Entries provided —
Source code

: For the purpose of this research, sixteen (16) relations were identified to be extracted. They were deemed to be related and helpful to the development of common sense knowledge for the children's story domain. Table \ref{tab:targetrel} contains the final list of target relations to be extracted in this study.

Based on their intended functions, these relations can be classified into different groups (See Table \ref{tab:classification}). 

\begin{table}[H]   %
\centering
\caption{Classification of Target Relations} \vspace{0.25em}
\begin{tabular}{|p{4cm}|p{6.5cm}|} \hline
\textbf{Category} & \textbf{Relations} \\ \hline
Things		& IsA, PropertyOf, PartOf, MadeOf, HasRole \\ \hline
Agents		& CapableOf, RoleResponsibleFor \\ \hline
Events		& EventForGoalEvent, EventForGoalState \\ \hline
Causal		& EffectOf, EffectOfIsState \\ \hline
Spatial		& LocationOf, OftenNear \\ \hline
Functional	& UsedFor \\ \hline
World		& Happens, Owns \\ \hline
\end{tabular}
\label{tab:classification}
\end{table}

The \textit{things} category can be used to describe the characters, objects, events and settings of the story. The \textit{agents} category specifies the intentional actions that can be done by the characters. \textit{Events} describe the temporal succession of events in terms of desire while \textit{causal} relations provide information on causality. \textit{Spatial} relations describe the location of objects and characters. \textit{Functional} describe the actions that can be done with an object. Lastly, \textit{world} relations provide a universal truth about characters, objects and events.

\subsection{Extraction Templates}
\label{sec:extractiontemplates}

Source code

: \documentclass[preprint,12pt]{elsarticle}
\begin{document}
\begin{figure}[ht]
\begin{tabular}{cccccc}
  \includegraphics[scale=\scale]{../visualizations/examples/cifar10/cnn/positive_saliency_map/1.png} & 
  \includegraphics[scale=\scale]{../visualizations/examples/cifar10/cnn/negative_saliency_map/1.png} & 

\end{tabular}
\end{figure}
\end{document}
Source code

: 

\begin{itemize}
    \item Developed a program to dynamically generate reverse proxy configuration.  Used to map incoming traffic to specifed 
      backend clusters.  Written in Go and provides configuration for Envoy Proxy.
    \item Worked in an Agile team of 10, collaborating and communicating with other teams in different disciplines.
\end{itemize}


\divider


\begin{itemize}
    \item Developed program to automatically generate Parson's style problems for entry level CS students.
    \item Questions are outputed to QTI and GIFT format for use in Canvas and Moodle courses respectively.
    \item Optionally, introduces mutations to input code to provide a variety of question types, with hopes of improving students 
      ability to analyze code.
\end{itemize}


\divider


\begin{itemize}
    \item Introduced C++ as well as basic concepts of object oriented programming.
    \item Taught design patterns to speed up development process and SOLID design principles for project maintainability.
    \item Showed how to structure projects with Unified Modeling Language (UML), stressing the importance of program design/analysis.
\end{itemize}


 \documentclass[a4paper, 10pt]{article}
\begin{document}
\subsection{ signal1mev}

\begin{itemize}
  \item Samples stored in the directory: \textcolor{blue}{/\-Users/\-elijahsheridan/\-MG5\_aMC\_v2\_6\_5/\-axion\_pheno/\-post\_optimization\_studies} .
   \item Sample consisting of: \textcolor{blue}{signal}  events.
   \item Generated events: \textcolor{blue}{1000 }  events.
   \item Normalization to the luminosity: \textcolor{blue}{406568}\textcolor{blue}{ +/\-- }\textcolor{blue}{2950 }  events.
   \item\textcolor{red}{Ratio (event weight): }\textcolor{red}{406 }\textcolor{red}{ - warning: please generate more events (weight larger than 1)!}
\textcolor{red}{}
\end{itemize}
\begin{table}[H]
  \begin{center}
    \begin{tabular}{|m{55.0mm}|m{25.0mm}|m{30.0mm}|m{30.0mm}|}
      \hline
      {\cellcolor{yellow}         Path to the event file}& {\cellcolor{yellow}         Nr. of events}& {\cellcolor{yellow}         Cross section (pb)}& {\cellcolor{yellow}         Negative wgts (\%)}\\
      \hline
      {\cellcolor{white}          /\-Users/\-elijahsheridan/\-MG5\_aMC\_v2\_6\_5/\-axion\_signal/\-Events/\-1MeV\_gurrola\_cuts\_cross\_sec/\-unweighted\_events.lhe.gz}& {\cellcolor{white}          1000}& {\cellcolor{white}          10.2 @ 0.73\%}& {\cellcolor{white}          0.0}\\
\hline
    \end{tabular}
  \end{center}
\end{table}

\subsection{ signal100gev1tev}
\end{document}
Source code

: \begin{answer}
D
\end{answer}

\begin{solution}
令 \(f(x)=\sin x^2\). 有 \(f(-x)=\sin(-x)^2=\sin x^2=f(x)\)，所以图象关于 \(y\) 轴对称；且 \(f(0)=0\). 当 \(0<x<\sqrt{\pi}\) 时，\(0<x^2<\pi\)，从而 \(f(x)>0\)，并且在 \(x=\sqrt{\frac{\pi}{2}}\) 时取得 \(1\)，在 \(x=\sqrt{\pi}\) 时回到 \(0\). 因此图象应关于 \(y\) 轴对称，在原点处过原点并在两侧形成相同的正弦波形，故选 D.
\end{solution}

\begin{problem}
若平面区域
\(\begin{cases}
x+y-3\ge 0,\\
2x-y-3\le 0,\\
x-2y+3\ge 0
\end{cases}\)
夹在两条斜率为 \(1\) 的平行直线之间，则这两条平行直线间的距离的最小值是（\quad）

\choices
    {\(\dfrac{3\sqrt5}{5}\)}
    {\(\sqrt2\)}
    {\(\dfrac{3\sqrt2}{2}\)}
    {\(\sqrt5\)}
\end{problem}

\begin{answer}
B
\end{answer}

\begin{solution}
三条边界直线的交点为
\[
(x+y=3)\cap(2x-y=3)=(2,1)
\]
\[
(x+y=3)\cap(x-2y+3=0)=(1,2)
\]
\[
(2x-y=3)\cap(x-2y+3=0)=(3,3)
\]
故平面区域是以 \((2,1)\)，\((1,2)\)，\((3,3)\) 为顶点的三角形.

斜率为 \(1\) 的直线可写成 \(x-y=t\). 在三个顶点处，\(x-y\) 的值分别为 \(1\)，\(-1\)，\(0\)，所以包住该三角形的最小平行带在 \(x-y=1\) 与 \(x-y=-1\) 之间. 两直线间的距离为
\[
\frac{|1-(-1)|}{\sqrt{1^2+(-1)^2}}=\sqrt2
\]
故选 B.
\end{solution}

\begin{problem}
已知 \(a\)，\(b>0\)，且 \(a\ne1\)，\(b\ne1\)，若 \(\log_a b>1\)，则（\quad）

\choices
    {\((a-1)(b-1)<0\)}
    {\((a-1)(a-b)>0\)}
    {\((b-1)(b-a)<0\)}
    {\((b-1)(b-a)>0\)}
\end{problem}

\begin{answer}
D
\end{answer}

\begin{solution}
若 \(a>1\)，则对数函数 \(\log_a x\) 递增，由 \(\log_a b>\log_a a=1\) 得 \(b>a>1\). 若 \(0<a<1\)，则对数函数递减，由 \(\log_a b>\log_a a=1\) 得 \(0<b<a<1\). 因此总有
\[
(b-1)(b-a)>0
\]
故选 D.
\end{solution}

What needs to be done — Check each line above for the string "different" and return those that contain it.

Solution to the exercise —
Based on their intended functions, these relations can be classified into different groups (See Table \ref{tab:classification}). 
    \item Worked in an Agile team of 10, collaborating and communicating with other teams in different disciplines.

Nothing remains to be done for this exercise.